Well, sometimes I start to feel like I felt during the Tempest, when I was convinced that everyone hated me. I don't know why I start to feel this way - it could be something very small and unrelated, but it triggers sensations that make me feel unwanted. I don't even know what I'm talking about, because I don't totally understand the whole situation... but it is (was?) basically one person leading a crusade against me. I don't even know what I did to deserve that, but things aren't the same and I'm intimidated and afraid to even speak up. I'm not the bitch here, I'm really not. I don't know why I'm unearthing these old feelings that haven't been able to surface since Tempest-time, and I don't know why the prospect of discussing it in any forum other than a vague livejournal entry is so terrifying. But it is. And I just wish I could say something, or try to fix things. But I am so intimidated that I borderline on pathetic. So, congratulations.

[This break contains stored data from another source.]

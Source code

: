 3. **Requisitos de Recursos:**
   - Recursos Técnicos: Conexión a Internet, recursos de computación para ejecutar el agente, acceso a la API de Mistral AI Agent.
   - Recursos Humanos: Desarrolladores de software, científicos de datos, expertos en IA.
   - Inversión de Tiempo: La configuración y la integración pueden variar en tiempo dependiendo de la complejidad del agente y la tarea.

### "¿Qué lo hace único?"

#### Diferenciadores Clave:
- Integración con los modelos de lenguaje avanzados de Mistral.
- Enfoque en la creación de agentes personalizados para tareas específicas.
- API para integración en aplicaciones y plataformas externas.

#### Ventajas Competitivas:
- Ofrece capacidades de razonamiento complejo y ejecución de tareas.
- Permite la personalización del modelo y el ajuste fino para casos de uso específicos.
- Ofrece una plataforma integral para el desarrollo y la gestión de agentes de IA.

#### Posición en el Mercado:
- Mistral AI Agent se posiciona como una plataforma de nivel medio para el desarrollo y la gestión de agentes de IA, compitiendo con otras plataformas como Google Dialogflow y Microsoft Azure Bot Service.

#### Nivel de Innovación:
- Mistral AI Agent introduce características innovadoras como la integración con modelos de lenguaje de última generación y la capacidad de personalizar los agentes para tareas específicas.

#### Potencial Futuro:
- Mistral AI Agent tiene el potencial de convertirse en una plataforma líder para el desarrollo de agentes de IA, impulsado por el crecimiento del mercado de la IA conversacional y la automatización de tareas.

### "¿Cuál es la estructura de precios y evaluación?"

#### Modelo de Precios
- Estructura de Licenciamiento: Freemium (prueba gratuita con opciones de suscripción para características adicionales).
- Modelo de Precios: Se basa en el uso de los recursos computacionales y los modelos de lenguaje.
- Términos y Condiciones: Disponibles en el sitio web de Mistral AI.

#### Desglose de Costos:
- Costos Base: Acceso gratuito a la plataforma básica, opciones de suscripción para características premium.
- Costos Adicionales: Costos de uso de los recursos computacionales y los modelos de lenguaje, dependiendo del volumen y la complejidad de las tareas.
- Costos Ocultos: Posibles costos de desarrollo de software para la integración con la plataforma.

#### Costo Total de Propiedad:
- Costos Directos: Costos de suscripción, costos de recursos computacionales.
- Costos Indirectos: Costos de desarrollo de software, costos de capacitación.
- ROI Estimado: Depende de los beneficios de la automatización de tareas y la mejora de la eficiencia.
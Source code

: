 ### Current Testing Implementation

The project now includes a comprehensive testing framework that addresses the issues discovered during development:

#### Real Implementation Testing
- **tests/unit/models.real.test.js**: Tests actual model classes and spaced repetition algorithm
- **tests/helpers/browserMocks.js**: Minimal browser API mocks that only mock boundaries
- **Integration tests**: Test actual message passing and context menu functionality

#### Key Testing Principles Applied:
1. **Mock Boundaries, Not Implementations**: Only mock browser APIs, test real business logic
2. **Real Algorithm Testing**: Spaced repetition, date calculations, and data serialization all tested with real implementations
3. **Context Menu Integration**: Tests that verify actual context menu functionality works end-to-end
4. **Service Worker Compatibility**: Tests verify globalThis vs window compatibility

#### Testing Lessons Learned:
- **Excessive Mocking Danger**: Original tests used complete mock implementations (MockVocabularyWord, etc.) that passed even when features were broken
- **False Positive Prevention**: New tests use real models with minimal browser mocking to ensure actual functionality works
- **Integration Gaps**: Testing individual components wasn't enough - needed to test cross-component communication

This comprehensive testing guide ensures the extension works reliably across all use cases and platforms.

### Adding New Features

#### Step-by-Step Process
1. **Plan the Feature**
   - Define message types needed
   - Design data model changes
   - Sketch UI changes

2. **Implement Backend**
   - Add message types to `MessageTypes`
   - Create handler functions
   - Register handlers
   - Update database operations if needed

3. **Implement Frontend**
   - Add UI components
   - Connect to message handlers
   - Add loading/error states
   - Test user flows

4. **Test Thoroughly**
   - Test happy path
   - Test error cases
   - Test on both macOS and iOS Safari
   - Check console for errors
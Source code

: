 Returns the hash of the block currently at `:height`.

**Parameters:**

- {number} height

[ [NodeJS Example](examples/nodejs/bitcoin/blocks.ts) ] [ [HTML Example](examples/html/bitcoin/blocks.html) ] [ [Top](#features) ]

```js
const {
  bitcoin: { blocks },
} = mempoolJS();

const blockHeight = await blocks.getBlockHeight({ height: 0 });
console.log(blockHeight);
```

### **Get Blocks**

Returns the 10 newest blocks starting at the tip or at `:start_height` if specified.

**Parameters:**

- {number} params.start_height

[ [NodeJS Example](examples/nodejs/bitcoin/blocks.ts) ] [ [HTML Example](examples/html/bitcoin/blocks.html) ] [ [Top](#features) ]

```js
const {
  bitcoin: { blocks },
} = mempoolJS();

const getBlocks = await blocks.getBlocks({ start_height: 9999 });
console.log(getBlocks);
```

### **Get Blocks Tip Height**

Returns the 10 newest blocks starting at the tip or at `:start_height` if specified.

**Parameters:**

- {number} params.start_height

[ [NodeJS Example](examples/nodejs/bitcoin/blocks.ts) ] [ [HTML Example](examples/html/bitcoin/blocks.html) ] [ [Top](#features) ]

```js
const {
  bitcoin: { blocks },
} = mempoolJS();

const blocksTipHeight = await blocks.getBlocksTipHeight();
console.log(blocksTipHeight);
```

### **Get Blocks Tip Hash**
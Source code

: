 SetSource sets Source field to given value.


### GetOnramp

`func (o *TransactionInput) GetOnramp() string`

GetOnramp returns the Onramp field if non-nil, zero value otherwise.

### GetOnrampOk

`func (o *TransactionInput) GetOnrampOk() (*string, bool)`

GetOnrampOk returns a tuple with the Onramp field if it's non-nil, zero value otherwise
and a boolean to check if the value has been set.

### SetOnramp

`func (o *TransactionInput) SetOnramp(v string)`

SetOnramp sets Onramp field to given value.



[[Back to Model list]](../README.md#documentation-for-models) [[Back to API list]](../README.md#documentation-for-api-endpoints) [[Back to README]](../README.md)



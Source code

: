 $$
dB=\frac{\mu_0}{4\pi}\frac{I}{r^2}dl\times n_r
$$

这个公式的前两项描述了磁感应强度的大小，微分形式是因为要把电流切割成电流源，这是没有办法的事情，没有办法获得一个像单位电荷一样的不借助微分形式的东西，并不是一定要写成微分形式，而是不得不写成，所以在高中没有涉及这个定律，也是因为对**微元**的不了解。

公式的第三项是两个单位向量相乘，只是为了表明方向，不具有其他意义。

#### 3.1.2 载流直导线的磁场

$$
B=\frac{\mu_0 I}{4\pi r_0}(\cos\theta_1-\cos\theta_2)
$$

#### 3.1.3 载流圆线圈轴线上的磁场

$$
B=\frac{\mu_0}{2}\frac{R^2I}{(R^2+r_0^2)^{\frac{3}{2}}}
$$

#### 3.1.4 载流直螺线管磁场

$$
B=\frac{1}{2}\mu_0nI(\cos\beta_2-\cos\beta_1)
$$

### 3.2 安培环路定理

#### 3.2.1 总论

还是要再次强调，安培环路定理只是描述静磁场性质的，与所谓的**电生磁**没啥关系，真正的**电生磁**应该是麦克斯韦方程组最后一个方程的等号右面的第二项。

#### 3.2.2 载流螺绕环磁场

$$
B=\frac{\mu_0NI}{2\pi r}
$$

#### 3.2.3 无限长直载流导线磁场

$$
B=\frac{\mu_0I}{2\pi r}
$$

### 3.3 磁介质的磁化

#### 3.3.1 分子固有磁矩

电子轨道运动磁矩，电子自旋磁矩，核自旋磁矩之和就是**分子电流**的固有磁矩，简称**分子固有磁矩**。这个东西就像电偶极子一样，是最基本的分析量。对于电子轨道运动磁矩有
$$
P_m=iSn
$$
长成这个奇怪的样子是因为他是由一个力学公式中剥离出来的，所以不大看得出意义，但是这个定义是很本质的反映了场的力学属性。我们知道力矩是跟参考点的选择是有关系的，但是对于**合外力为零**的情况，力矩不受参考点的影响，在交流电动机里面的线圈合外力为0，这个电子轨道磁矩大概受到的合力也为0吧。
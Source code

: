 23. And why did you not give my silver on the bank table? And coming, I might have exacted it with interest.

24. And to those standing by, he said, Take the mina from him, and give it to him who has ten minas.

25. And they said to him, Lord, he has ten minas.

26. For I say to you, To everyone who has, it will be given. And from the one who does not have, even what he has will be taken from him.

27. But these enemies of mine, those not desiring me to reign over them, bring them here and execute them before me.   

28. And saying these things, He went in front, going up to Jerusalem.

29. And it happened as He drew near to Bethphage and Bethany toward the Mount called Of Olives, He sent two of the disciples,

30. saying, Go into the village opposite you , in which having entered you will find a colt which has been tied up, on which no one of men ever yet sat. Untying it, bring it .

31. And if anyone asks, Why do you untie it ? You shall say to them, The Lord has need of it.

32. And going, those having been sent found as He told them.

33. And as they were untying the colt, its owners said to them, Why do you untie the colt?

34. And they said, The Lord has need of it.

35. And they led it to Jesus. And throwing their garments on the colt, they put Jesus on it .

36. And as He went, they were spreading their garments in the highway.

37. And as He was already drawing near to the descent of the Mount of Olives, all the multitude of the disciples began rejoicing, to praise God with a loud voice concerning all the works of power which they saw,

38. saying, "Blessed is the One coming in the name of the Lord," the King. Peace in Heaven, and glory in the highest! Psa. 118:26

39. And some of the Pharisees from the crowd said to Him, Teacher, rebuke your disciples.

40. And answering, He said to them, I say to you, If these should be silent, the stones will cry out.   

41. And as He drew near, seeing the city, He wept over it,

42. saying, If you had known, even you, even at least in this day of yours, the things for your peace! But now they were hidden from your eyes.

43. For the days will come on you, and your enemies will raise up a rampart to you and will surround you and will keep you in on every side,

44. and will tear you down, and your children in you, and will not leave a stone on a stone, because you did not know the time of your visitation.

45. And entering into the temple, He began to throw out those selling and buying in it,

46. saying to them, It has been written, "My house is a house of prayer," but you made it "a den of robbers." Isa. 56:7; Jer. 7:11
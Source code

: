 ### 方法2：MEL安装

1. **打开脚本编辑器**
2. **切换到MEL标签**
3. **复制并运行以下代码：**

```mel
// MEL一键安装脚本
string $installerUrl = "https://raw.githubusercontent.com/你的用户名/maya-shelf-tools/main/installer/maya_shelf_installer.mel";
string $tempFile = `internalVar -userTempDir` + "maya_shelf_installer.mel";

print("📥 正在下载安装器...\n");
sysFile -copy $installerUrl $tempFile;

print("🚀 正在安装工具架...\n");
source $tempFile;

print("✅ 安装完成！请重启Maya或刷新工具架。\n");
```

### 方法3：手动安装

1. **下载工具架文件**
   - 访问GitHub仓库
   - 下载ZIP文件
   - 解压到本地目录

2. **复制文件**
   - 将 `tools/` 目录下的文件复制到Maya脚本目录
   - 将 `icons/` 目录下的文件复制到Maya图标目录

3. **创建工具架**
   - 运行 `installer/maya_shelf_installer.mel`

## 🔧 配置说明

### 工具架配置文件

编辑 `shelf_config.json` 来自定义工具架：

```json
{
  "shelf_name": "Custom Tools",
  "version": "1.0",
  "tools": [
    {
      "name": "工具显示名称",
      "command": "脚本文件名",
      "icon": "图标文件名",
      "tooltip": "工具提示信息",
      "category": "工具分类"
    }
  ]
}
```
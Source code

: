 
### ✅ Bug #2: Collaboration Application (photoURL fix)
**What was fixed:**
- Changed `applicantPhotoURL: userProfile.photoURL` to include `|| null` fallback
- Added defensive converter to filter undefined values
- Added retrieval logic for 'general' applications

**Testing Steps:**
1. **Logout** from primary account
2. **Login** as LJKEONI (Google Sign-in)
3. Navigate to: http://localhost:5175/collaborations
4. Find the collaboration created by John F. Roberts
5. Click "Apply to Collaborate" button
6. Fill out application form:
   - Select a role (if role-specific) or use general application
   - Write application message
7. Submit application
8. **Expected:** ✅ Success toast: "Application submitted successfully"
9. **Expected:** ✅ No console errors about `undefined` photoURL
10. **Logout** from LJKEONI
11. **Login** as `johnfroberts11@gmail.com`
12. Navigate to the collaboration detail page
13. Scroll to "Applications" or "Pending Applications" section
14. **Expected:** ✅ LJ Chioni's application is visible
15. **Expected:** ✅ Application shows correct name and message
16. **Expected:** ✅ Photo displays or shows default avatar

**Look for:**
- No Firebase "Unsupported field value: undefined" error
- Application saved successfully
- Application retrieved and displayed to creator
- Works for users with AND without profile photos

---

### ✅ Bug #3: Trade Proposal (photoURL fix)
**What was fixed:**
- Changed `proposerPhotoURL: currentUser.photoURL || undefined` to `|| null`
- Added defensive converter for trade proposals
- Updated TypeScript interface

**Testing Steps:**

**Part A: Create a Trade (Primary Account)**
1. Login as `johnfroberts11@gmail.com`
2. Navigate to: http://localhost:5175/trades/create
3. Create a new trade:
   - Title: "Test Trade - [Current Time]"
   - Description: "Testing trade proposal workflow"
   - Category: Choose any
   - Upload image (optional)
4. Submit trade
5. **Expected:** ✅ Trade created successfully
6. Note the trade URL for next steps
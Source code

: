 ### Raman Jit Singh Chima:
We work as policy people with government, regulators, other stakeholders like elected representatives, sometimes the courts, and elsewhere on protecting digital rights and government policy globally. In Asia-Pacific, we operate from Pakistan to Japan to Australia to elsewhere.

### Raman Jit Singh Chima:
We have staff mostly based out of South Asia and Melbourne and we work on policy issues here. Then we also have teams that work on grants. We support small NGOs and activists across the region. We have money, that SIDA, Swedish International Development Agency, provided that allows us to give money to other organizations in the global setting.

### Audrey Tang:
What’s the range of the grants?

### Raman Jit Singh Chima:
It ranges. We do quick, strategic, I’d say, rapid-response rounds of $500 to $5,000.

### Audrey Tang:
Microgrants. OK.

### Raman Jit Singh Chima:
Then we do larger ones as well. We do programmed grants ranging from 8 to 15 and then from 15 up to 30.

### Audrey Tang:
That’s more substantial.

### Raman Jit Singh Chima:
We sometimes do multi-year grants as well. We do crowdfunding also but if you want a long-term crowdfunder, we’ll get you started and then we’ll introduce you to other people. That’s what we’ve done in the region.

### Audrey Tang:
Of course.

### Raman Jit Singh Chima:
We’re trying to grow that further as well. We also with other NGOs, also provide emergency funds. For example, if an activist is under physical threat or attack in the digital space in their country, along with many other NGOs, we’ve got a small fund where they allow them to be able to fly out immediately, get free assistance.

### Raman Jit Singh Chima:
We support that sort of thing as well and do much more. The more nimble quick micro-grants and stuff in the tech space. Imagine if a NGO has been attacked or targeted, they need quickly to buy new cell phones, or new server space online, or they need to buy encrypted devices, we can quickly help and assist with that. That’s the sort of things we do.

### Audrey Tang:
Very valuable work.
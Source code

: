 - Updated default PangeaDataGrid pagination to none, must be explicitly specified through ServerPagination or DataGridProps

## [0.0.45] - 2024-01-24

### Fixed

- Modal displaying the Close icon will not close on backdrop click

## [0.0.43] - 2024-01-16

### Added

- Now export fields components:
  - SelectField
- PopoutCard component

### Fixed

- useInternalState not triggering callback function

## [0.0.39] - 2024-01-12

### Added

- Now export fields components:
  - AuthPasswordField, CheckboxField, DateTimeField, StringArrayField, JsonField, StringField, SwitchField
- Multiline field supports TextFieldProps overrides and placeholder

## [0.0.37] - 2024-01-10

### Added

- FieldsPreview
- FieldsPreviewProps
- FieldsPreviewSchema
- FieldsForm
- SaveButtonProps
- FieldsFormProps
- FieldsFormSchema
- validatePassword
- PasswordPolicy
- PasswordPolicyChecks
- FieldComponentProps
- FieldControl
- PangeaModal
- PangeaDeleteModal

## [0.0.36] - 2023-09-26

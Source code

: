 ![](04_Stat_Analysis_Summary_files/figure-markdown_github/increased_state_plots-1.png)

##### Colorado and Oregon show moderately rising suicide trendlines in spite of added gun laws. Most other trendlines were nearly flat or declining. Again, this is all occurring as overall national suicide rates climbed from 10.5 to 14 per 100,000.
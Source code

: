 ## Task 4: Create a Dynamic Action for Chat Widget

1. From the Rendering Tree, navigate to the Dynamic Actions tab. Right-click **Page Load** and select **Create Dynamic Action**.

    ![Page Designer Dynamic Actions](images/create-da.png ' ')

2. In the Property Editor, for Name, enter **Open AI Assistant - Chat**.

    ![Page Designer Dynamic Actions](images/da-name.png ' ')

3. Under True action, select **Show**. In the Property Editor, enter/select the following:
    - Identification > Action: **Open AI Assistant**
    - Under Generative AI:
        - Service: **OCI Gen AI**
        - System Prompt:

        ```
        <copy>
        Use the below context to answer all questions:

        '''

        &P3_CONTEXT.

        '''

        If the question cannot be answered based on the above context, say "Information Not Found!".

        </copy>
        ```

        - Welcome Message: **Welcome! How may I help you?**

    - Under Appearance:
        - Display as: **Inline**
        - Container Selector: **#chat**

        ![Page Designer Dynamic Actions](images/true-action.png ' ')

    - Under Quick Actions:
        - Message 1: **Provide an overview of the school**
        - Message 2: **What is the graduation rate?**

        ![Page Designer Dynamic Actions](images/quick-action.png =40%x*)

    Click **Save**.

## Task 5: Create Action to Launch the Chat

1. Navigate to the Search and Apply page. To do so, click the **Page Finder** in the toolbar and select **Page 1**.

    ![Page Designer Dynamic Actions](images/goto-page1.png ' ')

I guess it's worth it, because with Michael I found love. I'd rather have that than a friendship that apparently didn't mean very mcuh, but I still miss it sometimes. Like now.
I just need to stop thinking about it, and move on, and realize that I am accepted in a lot of other places.
Tomorrow is the mock car crash. I am going to be bloodied up and taken away in a body bag. It's kind of terrifying.